Global Wildlife Conservation (GWC) changed its name to Re:wild in 2021
The common names of the species that likely inhabit the remote Xe Sap National Protected Area in Southern Laos sound almost mythical: Chinese Serow, Annamite-Striped Rabbit, Saola, Annamite dark muntjac. These species’ elusive nature also lends credence to their folkloric status. GWC Associate Conservation Scientist Andrew Tilker set out to capture photographic evidence of the large mammals in one of the most unexplored protected areas in Southeast Asia. What he found didn’t disappoint.
Tilker and a team from World Wildlife Fund set out 28 cameras on photo mode and five GWC cameras on video mode in Xe Sap, which borders Vietnam. Their primary goal was to assess the likelihood of Saola (Pseudoryx nghetinhensis), dubbed the Asian unicorn, in this area by looking at the health of the larger ungulate community. The Saola is one of the rarest mammals in the world and found only in the Annamites. Although Tilker and the team didn’t capture video of the Saola, they did manage to capture what may be the only video ever taken of another Asian hoofstock species in this part of Laos—the dark muntjac, a small deer with short antlers that scientists know virtually nothing about.
“I was pleasantly surprised when I saw the video,” Tilker says. “Annamite dark muntjac aren’t nearly as rare as, say, Saola, but they’re still not easy to come across. Besides that, this little guy is one of the most mysterious and elusive deer in the Annamites. Or the world, for that matter. The dark muntjac is an information black hole.”

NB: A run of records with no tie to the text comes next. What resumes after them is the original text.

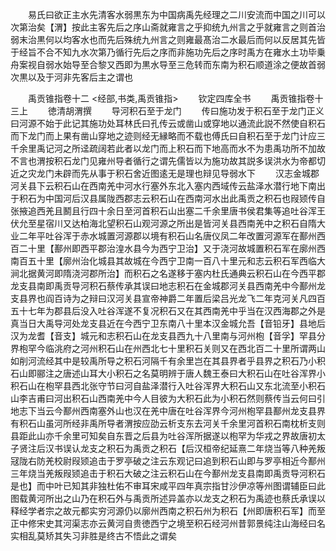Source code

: <!-- { "loadSidebar": true } -->
　　易氏曰欲正主水先清客水弱黒东为中国病禹先经理之二川安流而中国之川可以次第治矣【渭】按此主客先后之序山斋就雍言之乎抑统九州言之乎就雍言之则首治弱末治黒何以均客水也而先后殊统九州言之则雍最髙治二水最后而何以反居其先皆于经旨不合不知九水次第乃循行先后之序而非施功先后之序时禹方在雍水土功毕乗舟案视自弱水始导至合黎又西即为黒水导至三危转而东南为积石顺道涂之便故首弱次黒以及于河非先客后主之谓也

　　禹贡锥指卷十二
<经部,书类,禹贡锥指>
　　钦定四库全书
　　禹贡锥指卷十三上
　　徳清胡渭撰
　　导河积石至于龙门
　　传曰施功发于积石至于龙门正义曰河源不始于此记其施功处耳林氏曰孔传云或凿山或穿地以通流此説不然使自积石而下龙门而上果有凿山穿地之迹则经无縁略而不载也傅氏曰自积石至于龙门计应三千余里禹记河之所迳疏阔若此者以龙门而上积石而下地高而水不为患禹功所不加故不言也渭按积石龙门见雍州导者循行之谓先儒皆以为施功故其説多误洪水为帝都切近之灾龙门未辟而先从事于积石舍近图逺无是理也辩见导弱水下
　　汉志金城郡河关县下云积石山在西南羌中河水行塞外东北入塞内西域传云盐泽水潜行地下南出于积石为中国河后汉县属陇西郡志云积石山在西南河水出此禹贡之积石也叚颎传自张掖追西羌且鬭且行四十余日至河首积石山出塞二千余里唐书侯君集等追吐谷浑王伏允至星宿川又达柏海北望积石山观河源之所出是皆河关县西南羌中之积石自隋大业二年平吐谷浑于赤水城置河源郡以境有积石山名唐仪凤二年改置河源军在鄯州西百二十里【鄯州即西平郡治湟水县今为西宁卫治】又于浇河故城置积石军在廓州西南百五十里【廓州治化城县其故城在今西宁卫南一百八十里元和志云积石军西临大涧北据黄河即隋浇河郡所治】而积石之名遂移于塞内杜氏通典云积石山在今西平郡龙支县南即禹贡导河积石蔡传承其误曰地志积石在金城郡河关县西南羌中今鄯州龙支县界也阎百诗为之辩曰汉河关县宣帝神爵二年置后梁吕光龙飞二年克河关凡四百五十七年为郡县后没入吐谷浑遂不复况积石又在其西南羌中乎当在汉西海郡之外是真当日大禹导河处龙支县近在今西宁卫东南八十里本汉金城允吾【音铅牙】县地后汉为龙耆【音支】城元和志积石山在龙支县西九十八里南与河州枹【音孚】罕县分界枹罕今临洮府之河州积石山在州西北七十里积石关则又在西北百二十里所谓两山如削河流经其中是较禹所导之积石河隔千有余里岂在其县界者乎县界之积石乃小积石山即郦注之唐述山耳大小积石之名莫明辨于唐人魏王泰曰大积石山在吐谷浑界小积石山在枹罕县西北张守节曰河自盐泽潜行入吐谷浑界大积石山又东北流至小积石山李吉甫曰河出积石山西南羌中今人目彼为大积石此为小积石然则蔡传当云何曰引地志下当云今鄯州西南塞外山也汉在羌中唐在吐谷浑界今河州枹罕县鄯州龙支县界有积石山虽河所经非禹所导者渭按应劭云析支东去河关千余里河首积石南枕析支则县距此山亦千余里可知矣自东晋之后县为吐谷浑所据遂以枹罕为华戎之界故唐初太子贤注后汉书误认龙支之积石为禹贡之积石【后汉桓帝纪延熹二年烧当等八种羌叛冦陇右防羌校尉叚颎追击于罗亭破之注云东观记曰追到积石山即与罗亭相近今鄯州三年烧当羌叛叚颎追击于积石大破之注云积石山在今鄯州龙支县南即禹贡导河积石是也】而中叶已知其非独杜佑不审耳宋咸平四年真宗指甘沙伊凉等州图谓辅臣曰此图载黄河所出之山乃在积石外与禹贡所述异盖亦以龙支之积石为禹迹也蔡氏承误以释经学者宗之故元都实穷河源仍以廓州西南之积石州为积石【州即唐积石军】而至正中修宋史其河渠志亦云黄河自贵徳西宁之境至积石经河州昔郭景纯注山海经曰名实相乱莫矫其失习非胜是终古不悟此之谓矣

“Resolving the dark muntjac taxonomy and assessing the conservation needs for these species is one of the most pressing conservation issues in this region,” Tilker says.
In addition to the rare footage of the dark muntjac, the team recorded video of a goat-like ungulate called the Chinese Serow (Capricornis milneedwardsii), Stump-Tailed Macaque (Macaca arctoides) and Asiatic brush-tailed porcupine (Atherurus macrourus). Until recently, Xe Sap supported a diverse group of large mammals, including the Asian Elephant (Elephas maximus), Tiger (Panthera tigris) and Dhole (Cuon alpinus). However, logging has degraded much of the habitat and illegal hunting has decimated wildlife populations. GWC recently created the Walter Steven Sechrest Endowment for Wildlife Protection in part to combat poaching in this part of the world.
“Not many people even know about the Annamites, which are undersold in the press,” Tilker says. “Unexplored jungles, unknown species, and more. The jungles of Central and South America are tame compared to the wilderness of this place.”